Del Toro é fabuloso, mas não é o voltista que mais quero ver na próxima época. Escolho Cian Uijtdebroeks, o reforço da Movistar que nem a imprensa espanhola viu chegar.

Para trás ficou uma quebra de contrato polémica com a Bora, que o recrutou ainda júnior, e a passagem complicada pela Visma marcada por lesões sucessivas. Em quatro anos como profissional quase não o vimos; a boa notícia é que ainda tem 22 anos.

Quando era júnior, na Acrog-Tormans Balen BC, comentava-se que tinha melhores dados de potência do que Remco Evenepoel nos testes de pré-época feitos na Comunidade Valenciana. Ao terem passado pela mesma estrutura entende-se que sabem do que falam.

Só que o ciclismo moderno vive obcecado com dados e esquece o importante que são o instinto, a capacidade de lidar com a pressão e a personalidade. Evenepoel é mentalmente fortíssimo e essa parece ser a debilidade de Uijtdebroeks, que não soube lidar com o estatuto de campeão da Volta à França do Futuro.

Duas vitórias como profissional, em quatro épocas, e dois abandonos em Grandes Voltas após fazer 8º na Vuelta a Espanha em 2023. O potencial está lá e o belga terá que o mostrar primeiro em corridas de uma semana antes de avançar para as de três.

Cian Uijtdebroeks assinou por quatro anos e a Movistar pode ser o ambiente de baixa pressão que precisa. O líder continua a ser Enric Mas, mas o jovem de 22 anos recuperou o golpe de pedal vencendo o Tour de l’Ain, sendo 2º na Chéquia, 5º na Eslováquia e 6º Guangxi, além de em provas de um dia ter fechado 10° na Lombardia e 8º no Giro de Emilia.

Vitória de Kooij no Giro na etapa que ligou Modena a Viadana.
Foto: Fabio Ferrari/LaPresse

Olav Kooij | Decathlon CMA CMG

Olav Kooij desperta interesse não porque não saibamos o forte que é, mas pelo projeto ambicioso que vai liderar na Decathlon.

Trocar a Visma pela equipa francesa é chamativo, afinal, quem é que deixa uma das superestruturas do ciclismo? A resposta é fácil: os sprinters.

No ciclismo moderno deixou de haver espaço para os velocistas nas equipas que privilegiam as Grandes Voltas. Jasper Philipsen passou pelo mesmo quando saiu da UAE para assinar pela Alpecin-Deceuninck, ainda a equipa dos irmãos Roodhooft estava na segunda divisão.

Kooij já faz parte do grupo de grandes sprinters, como atestam duas épocas seguidas a ganhar no Giro de Itália e as 47 vitórias em cinco anos. Só que nunca ganhou uma grande clássica – em Hamburgo, em 2024, bateu Jonathan Milan numa corrida que é WorldTour, mas não tem o peso histórico de outras clássicas.

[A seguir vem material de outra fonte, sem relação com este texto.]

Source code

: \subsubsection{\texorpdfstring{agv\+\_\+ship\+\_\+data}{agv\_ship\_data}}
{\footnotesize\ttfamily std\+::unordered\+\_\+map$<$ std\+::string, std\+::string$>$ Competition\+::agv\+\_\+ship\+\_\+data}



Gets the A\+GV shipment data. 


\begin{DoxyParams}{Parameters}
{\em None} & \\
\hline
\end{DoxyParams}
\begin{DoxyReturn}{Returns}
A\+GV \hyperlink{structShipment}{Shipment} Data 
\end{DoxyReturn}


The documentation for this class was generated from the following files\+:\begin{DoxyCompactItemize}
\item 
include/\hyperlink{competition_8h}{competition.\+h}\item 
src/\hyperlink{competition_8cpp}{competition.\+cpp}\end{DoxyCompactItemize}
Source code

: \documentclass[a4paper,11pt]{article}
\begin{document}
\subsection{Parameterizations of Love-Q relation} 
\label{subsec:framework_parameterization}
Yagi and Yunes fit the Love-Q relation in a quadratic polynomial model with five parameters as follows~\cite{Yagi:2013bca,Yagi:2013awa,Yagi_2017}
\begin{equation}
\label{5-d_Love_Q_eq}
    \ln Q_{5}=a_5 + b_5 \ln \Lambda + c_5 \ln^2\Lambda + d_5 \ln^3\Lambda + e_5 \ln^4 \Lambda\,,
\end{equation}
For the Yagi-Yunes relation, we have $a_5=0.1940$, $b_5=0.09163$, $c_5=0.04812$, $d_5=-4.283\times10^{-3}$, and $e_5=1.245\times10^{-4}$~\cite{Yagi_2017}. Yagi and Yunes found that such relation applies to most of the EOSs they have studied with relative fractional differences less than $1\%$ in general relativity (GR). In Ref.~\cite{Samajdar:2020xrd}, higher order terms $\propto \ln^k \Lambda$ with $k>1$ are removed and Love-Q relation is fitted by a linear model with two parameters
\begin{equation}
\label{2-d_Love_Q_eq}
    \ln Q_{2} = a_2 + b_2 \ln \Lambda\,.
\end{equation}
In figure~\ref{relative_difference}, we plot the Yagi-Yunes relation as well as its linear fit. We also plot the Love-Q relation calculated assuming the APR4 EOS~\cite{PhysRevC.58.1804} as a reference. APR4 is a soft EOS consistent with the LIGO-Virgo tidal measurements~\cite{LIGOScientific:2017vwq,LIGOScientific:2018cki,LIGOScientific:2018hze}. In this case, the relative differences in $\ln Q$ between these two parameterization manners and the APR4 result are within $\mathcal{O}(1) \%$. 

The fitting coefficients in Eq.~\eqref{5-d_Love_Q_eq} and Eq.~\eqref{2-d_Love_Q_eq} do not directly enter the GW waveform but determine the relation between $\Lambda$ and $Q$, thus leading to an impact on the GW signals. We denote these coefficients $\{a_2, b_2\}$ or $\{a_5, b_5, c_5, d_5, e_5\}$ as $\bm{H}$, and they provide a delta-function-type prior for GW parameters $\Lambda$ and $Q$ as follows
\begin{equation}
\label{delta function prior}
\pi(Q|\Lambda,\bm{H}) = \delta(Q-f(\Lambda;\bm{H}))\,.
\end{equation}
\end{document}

A Decathlon converteu-o no sprinter mais bem pago do mundo e o homem dos três milhões de euros por época vai ter que responder no Tour de France, que nunca correu, motivo principal que o levou a deixar a Visma.

Olav Kooij e Paul Seixas são os líderes da nova Decathlon. Se ambos estarão no Tour depende apenas do fenómeno com raízes portuguesas, já que o neerlandês está garantido e para tal os franceses abriram os cordões à bolsa para montar um leadout top com Cees Bol (Astana XDS), Robbe Ghys (Alpecin-Deceuninck) e Daan Hoole (Lidl-Trek).

Com Magnier, De Lie e Brennan forma um quarteto de aspirantes que se propõe destronar o triunvirato do sprint mundial (e das clássicas da primavera) composto por Philipsen, Milan e Merlier.